I'd Say That I Just Wanted To Post

Jul 27, 2010 12:09

My overall state this past week has gone from bad to worst. Which kind of sucks. I spent three straight days on the brink of tears/crying randomly. Super special awesome....not. One of the solutions I thought of while sitting alone and bawling (I, for the record, hate crying, which is probably why it was so hard/annoying) I thought that perhaps I wasn't cut out for this and I should quit and head back to UMASS. Obviously not the most desirous of conclusions, that's for sure. But if I have another semester of this....I just can't do it. If I were to quit precisely at the end of this semester then I can head back to America in time for Fall semester and not miss anything. Sure, I won't have any health insurance, friends, I'll have to live in a dorm again and I'll see myself as a giant failure, but is it worth it to stay? For that matter, is it worth it to leave?

That's where I am right now. Not sure where to go, what to do, but I can't handle another semester like this, that's for damn sure. ;_; I used to think that perhaps it was just homesickness, and perhaps it would go away, but it's just been getting worse and it's making me a little frightened. I don't know if I've ever been this unhappy.

And it's not Narumi, and it's not living here. I love staying here and I love being here. I just can't handle going out in the 'real world' and I hate going to school. I'm lonely and I have almost become afraid to talk to people. Me! Afraid to talk to store clerks! It's troubling and my logical side of my brain is laughing it off and the rest of me is terrified that I'll just get worse.

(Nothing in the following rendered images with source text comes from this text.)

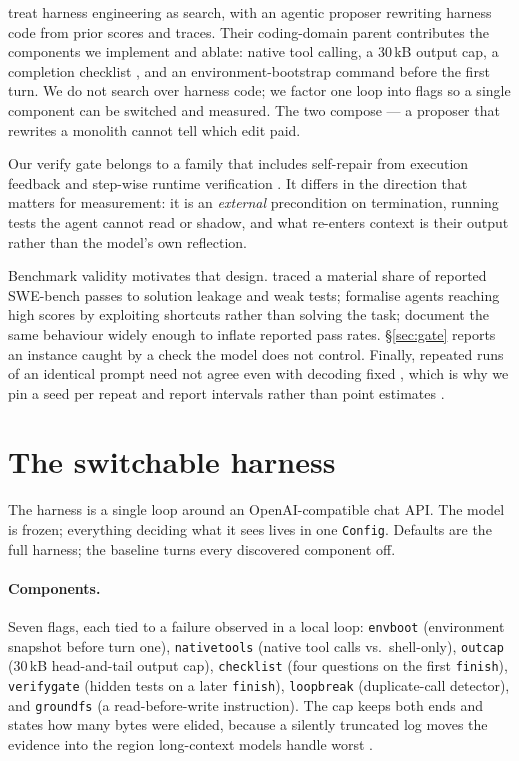 \documentclass[10pt]{article}
\begin{document}
\citet{metaharness} treat harness engineering as search, with an agentic proposer rewriting
harness code from prior scores and traces. Their coding-domain parent contributes the
components we implement and ablate: native tool calling, a 30\,kB output cap, a completion
checklist \citep{terminuskira}, and an environment-bootstrap command before the first turn.
We do not search over harness code; we factor one loop into flags so a single component can be
switched and measured. The two compose --- a proposer that rewrites a monolith cannot tell
which edit paid.

Our verify gate belongs to a family that includes self-repair from execution feedback
\citep{selfdebug} and step-wise runtime verification \citep{ldb}. It differs in the direction
that matters for measurement: it is an \emph{external} precondition on termination, running
tests the agent cannot read or shadow, and what re-enters context is their output rather than
the model's own reflection.

Benchmark validity motivates that design. \citet{swebenchplus} traced a material share of
reported SWE-bench passes to solution leakage and weak tests; \citet{deceive} formalise agents
reaching high scores by exploiting shortcuts rather than solving the task; \citet{everymodel}
document the same behaviour widely enough to inflate reported pass rates. \S\ref{sec:gate}
reports an instance caught by a check the model does not control. Finally, repeated runs of an
identical prompt need not agree even with decoding fixed \citep{drift}, which is why we pin a
seed per repeat and report intervals rather than point estimates \citep{bootstrap}.

\section{The switchable harness}
\label{sec:arch}

The harness is a single loop around an OpenAI-compatible chat API. The model is frozen;
everything deciding what it sees lives in one \texttt{Config}. Defaults are the full harness;
the baseline turns every discovered component off.

\paragraph{Components.} Seven flags, each tied to a failure observed in a local loop:
\texttt{envboot} (environment snapshot before turn one), \texttt{nativetools} (native tool
calls vs.\ shell-only), \texttt{outcap} (30\,kB head-and-tail output cap),
\texttt{checklist} (four questions on the first \texttt{finish}), \texttt{verifygate} (hidden
tests on a later \texttt{finish}), \texttt{loopbreak} (duplicate-call detector), and
\texttt{groundfs} (a read-before-write instruction). The cap keeps both ends and states how
many bytes were elided, because a silently truncated log moves the evidence into the region
long-context models handle worst \citep{lostmiddle}.
\end{document}
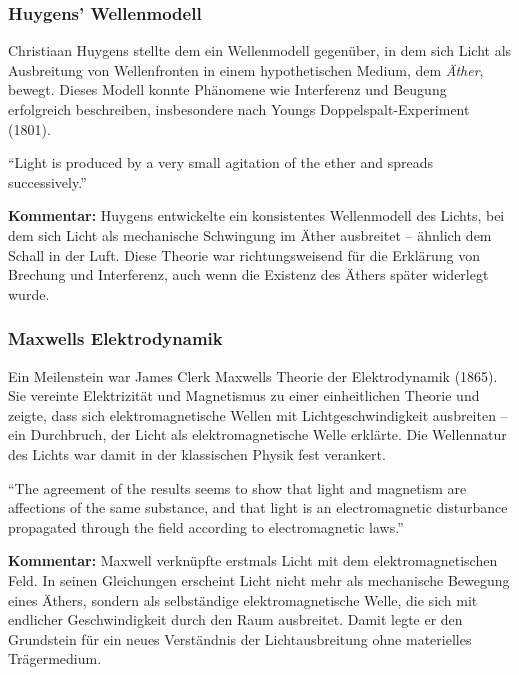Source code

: \subsubsection{Huygens’ Wellenmodell}
Christiaan Huygens stellte dem ein Wellenmodell gegenüber, in dem sich Licht als Ausbreitung von Wellenfronten in einem hypothetischen Medium, dem \emph{Äther}, bewegt. Dieses Modell konnte Phänomene wie Interferenz und Beugung erfolgreich beschreiben, insbesondere nach Youngs Doppelspalt-Experiment (1801).
\medskip
\begin{tcolorbox}[physikbox, title={Huygens (1960) über Lichtausbreitung \cite{huygens_light}}]
	\label{box:huygens}
	“Light is produced by a very small agitation of the ether and spreads successively.”\\
	
	
	\medskip
	
	\textbf{Kommentar:} Huygens entwickelte ein konsistentes Wellenmodell des Lichts, bei dem sich Licht als mechanische Schwingung im Äther ausbreitet – ähnlich dem Schall in der Luft. Diese Theorie war richtungsweisend für die Erklärung von Brechung und Interferenz, auch wenn die Existenz des Äthers später widerlegt wurde.
\end{tcolorbox}
\medskip
{}
\newpage
\noindent
\subsubsection{Maxwells Elektrodynamik}
Ein Meilenstein war James Clerk Maxwells Theorie der Elektrodynamik (1865). Sie vereinte Elektrizität und Magnetismus zu einer einheitlichen Theorie und zeigte, dass sich elektromagnetische Wellen mit Lichtgeschwindigkeit ausbreiten – ein Durchbruch, der Licht als elektromagnetische Welle erklärte. Die Wellennatur des Lichts war damit in der klassischen Physik fest verankert.
	\medskip
\begin{tcolorbox}[physikbox,title={Maxwell (1873)über Licht und elektromagnetische Wellen \cite{maxwell_treatise}}]
	\label{box:maxwell}
	“The agreement of the results seems to show that light and magnetism are affections of the same substance, and that light is an electromagnetic disturbance propagated through the field according to electromagnetic laws.”\\
	
	
	\medskip
	
	\textbf{Kommentar:} Maxwell verknüpfte erstmals Licht mit dem elektromagnetischen Feld. In seinen Gleichungen erscheint Licht nicht mehr als mechanische Bewegung eines Äthers, sondern als selbständige elektromagnetische Welle, die sich mit endlicher Geschwindigkeit durch den Raum ausbreitet. Damit legte er den Grundstein für ein neues Verständnis der Lichtausbreitung ohne materielles Trägermedium.
\end{tcolorbox}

If I stay I know that I can't do the same things. I'm going to have to find something that will give me focus or something to aid me. Like a class I like or studying or taking lessons or something. The bad thing about that is that as I've lost all my motivation I've also lost all my interests in the things I used to be really interested in studying. I've become apathetic and unable to push myself to do anything that I love, even. The things that I used to hold interest in have fizzled and I've found myself unable to even understand why I was interested in them at the beginning.

Overall, it sucks. I don't know what to do and it's really hard to ask for help. The only thing that brings me joy is music now, which is why I asked for some music suggestions a few entries back, but no one responded. Ah well. I'll figure something out.